**TASK TO CARRY OUT**
Filter the listing below for "documentclass" and report every line that has it.

**GIVEN ENTRIES**
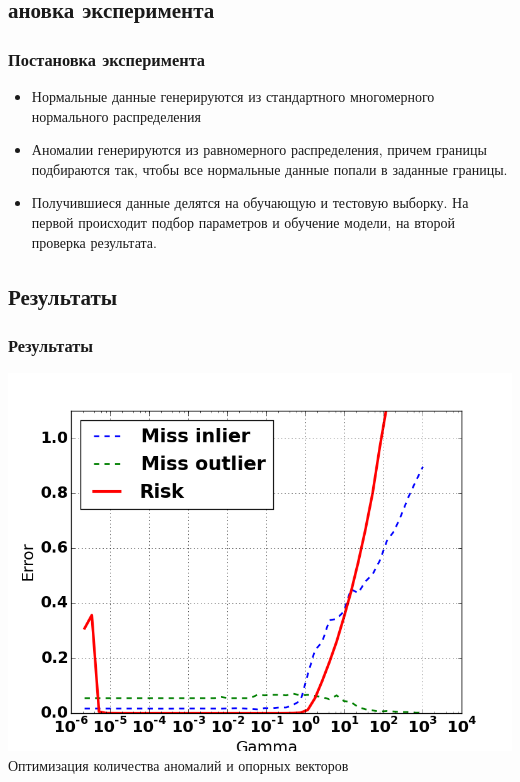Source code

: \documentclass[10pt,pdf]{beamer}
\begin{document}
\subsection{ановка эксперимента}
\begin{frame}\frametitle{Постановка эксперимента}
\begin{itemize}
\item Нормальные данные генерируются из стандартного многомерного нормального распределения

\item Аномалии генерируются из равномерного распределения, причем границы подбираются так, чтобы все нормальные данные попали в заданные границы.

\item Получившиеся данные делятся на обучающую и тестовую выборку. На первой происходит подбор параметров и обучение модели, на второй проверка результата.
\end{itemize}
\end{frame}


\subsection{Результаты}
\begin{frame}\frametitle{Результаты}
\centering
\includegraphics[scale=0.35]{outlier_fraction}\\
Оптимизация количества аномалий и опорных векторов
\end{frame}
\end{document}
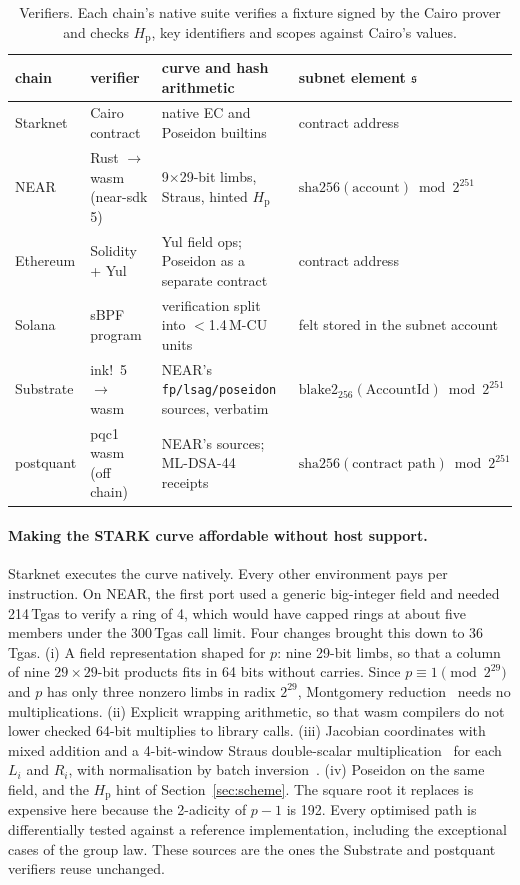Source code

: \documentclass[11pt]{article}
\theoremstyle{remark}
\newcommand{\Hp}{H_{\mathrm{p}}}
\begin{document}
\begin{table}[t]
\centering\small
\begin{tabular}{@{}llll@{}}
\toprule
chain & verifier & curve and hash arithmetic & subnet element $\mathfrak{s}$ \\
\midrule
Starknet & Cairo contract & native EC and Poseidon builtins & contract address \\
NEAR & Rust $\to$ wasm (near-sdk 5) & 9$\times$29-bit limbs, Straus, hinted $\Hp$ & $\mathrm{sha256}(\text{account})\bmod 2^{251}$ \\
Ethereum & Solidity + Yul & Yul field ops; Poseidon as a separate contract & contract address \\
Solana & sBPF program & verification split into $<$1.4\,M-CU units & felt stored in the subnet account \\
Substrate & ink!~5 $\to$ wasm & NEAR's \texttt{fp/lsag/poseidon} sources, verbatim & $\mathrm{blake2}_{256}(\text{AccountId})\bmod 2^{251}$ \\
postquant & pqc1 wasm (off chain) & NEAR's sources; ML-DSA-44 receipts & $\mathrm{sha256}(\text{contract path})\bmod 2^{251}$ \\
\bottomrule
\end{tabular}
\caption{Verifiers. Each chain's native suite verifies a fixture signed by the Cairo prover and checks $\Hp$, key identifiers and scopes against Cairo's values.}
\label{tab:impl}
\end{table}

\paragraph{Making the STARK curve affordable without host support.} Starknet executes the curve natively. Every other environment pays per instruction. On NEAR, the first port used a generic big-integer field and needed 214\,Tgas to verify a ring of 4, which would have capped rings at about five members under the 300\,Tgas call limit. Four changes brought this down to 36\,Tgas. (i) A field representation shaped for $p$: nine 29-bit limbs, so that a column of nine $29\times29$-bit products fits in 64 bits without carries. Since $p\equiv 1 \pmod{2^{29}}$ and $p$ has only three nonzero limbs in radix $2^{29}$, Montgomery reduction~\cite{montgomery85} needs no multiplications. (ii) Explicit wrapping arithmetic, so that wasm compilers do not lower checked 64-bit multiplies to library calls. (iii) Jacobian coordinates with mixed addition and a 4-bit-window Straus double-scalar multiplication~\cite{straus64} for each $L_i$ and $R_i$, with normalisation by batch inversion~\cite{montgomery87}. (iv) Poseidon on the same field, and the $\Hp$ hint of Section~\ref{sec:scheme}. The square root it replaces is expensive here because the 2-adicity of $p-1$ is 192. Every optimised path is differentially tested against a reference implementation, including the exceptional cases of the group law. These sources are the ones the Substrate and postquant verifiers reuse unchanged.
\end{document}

**EXERCISE RESULT**
: \documentclass[10pt,pdf]{beamer}
: \documentclass[11pt]{article}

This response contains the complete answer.